Take the elderly Aborigine who led his group on a six-month trek to escape the consequences of the drought of 1943 in the outback of Western Australia. His first goal was a water hole at the extreme northwestern corner of the tribal territory, which he had visited only once in his youth, more than half a century earlier. When the resources there started to fail, he led them westward again, through territory known to him only through the verses of a song cycle sung at totemic ceremonies and depicting the legendary wanderings of "ancestral beings." The trek led on through a sequence of more than fifty water holes, with the only additional clues to the route being occasional marks left by earlier movements of peoples. The little band finally emerged at Mandora Station, on the coast of Western Australia, more than 360 miles from where they had started. (The saga was recorded at Mandora Station by anthropologist N. B. Tindale in 1953.) Evidently the myths that made up those ceremonies represented the transmitted knowledge of previous generations. One would be hard put to come up with another instance in the literate world in which survival was so dependent upon such a feat of human memory.

The ingenuity necessary to extract sustenance in the most unlikely areas and by the most unlikely means was an essential element in the human success story. That ingenuity was certainly taxed by $he need to maintain a network of supportive relationships and deal with potential competitors. A combination of these factors must have constituted the selective process that led to the expansion of the human brain starting at the beginning of the Pleistocene. These circumstances were a constant for humans pursuing a hunting and gathering mode of subsistence. This is why human intelligence, although an important adaptive trait, should not be expected to differ significantly among groups.

A fallback position for those intent on finding a link between race and intelligence is the view that intelligence is the ability to adapt to civilization and that races differ in "intellectual ability" depending on the civilizations with which they are associated. One recent advocate of this view feels that the Stanford-Binet IQ test measures the inherent ability to adapt to Western civilization.

Even a relatively simple adaptive trait such as skin color, however, shows only minimal response to changes in selective pressure over periods of 10,000 to 15,000 years. Our vaunted Western civilization has existed for only a small fraction of that span, and most of those who now reap its benefits are descended from people untrained in the niceties of reading and writing.

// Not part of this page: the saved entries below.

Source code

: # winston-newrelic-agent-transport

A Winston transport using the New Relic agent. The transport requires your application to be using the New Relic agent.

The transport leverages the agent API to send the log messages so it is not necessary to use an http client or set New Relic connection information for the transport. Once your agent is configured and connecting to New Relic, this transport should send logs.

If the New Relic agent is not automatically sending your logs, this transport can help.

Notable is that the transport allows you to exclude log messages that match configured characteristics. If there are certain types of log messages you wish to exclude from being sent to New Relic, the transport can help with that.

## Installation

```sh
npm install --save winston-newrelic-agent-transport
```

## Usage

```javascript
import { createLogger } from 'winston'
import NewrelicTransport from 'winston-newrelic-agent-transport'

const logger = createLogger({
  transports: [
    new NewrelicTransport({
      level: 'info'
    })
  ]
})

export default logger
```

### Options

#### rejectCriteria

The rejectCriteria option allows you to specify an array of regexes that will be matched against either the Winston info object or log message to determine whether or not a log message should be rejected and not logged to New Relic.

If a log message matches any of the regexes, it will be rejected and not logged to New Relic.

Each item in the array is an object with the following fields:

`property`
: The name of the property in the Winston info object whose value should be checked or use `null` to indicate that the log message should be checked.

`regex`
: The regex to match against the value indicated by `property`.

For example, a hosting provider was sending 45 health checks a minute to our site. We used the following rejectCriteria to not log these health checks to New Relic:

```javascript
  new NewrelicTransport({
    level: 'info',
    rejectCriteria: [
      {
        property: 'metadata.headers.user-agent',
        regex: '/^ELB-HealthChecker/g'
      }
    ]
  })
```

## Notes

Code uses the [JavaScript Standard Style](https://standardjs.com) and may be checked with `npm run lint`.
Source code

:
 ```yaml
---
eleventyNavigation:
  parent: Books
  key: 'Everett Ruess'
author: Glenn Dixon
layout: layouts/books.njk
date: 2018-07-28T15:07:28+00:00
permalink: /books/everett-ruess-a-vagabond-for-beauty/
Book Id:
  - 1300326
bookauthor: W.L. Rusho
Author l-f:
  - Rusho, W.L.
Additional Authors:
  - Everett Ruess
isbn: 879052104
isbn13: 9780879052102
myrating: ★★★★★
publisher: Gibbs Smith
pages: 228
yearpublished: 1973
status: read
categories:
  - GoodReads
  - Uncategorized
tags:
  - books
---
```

Westerners tend to look down on peoples without long, written traditions, considering them innately ill-equipped. But it probably requires more in the way of basic smarts to survive in a world where one cannot go and look up the answers to crucial questions in a book. If anything, then, perhaps those whose ancestry has-the longest continuous tie with literate civilization are the recipients of a heritage in which selection for intelligence has been least stringent.

C. Loring Brace is a professor of anthropology at the University of Michigan. Among his books are The Stages of Human Evolution (fifth edition, 1995) and, with Ashley Montagu, Human Evolution (second edition, 1977).